Une aventure familiale
« Quand ils sont chez nous, c’est 24 heures sur 24. Alors c’est une décision que nous prenons en famille, chaque membre doit être d’accord pour vivre cette expérience », explique Édith Dufour. Une aventure qu’elle a donc choisi de partager avec son mari et ses propres enfants. « Quand on aime les enfants, que l’on a la fibre sociale, c’est une activité qui nous apporte beaucoup, à nous aussi. Et c’est une leçon de vie pour nos enfants. Ils apprennent à partager, à vivre ensemble. Ils découvrent qu’il y a des personnes et des parcours différents, et que l’on peut très bien vivre ensemble ». La première jeune fille que l’agricultrice a accueillie foulait le sol de la ferme pour la première fois lorsqu’elle avait 6 ans, elle y passa ensuite ses vacances jusqu’à ses 18 ans. « Encore aujourd’hui, nous sommes toujours en contact. À l’époque, cette petite fille avait perdu sa maman. Cette jeune femme de 23 ans est aujourd’hui maman et je suis toujours là pour elle. Ce n’est pas la seule. Nous faisons partie de leur vie et ils font partie de la nôtre », conclut avec fierté l’agricultrice.
À la recherche de nouveaux adhérents
Elles sont onze agricultrices dans les Hauts-de-France, à accueillir enfants et adolescents en difficulté (dans la limite de trois par exploitation) durant des week-ends ou des semaines de vacances scolaires.

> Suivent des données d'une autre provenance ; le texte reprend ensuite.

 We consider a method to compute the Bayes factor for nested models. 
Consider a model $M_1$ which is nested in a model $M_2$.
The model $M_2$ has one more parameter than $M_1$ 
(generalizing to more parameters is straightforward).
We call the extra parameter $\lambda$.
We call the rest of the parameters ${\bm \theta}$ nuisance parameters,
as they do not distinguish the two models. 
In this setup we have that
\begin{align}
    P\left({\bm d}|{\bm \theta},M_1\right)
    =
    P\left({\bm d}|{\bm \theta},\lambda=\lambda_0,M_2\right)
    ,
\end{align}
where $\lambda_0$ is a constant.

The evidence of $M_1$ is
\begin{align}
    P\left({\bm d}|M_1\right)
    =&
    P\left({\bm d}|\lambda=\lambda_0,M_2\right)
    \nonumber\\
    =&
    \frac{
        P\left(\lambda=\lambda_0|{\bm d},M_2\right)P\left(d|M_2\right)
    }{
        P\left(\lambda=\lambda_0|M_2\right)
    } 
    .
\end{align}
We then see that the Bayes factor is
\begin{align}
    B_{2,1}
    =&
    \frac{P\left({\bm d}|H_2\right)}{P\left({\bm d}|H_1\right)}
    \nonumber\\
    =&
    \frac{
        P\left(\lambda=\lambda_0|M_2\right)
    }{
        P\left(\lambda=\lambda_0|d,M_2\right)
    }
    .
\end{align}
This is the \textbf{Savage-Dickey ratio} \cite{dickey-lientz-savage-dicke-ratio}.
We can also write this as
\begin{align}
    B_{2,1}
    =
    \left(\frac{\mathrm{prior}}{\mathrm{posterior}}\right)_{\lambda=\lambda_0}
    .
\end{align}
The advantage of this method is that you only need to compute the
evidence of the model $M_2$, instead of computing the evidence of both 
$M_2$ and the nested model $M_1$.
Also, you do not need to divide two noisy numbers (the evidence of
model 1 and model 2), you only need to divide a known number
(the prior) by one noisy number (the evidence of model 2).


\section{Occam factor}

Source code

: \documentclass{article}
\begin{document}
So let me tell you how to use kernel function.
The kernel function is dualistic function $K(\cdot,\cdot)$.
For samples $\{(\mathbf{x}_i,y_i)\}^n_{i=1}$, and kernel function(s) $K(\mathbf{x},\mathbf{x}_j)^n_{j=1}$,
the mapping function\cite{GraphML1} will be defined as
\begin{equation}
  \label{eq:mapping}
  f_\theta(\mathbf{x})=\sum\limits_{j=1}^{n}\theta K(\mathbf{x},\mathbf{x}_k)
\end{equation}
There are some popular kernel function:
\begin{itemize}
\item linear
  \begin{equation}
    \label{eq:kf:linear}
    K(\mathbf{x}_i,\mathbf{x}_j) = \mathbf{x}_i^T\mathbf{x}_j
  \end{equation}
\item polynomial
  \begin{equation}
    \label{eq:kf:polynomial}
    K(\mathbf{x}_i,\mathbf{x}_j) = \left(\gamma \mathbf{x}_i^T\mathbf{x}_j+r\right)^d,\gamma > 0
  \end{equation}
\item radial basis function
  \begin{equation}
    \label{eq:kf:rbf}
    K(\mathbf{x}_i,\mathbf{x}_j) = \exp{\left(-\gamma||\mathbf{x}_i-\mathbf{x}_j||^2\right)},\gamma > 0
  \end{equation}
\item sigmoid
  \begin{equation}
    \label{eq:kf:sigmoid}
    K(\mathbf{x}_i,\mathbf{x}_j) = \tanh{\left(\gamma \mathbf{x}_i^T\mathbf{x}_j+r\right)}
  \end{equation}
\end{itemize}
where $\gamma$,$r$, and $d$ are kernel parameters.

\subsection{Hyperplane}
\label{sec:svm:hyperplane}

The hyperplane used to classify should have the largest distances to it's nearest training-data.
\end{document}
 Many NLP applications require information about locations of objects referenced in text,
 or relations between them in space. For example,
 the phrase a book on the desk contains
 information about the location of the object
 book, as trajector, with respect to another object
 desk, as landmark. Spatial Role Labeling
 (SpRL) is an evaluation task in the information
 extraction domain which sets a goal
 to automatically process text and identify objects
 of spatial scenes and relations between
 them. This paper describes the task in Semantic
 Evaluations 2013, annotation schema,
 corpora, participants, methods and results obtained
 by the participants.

Elles bénéficient d’un revenu complémentaire qui atteint généralement les 70 euros par jour. Encadrées par une psychologue, soixante heures de formation sont requises, ainsi que le certificat prévention et secours civiques de niveau 1 (PSC1). Valérie Louchez, conseillère diversification agricole à la chambre d’agriculture du Nord-Pas-de-Calais, regrette le nombre cruel d’adhérents cette année. Celle qui accompagne le réseau depuis 22 ans a pu en observer la perte considérable, en raison de départs à la retraite, et un recrutement qui a récemment du plomb dans l’aile. « Auparavant, c’étaient trente familles d’agriculteurs qui faisaient partie du réseau », se désole la conseillère. Tandis que la demande, elle, ne faiblit pas.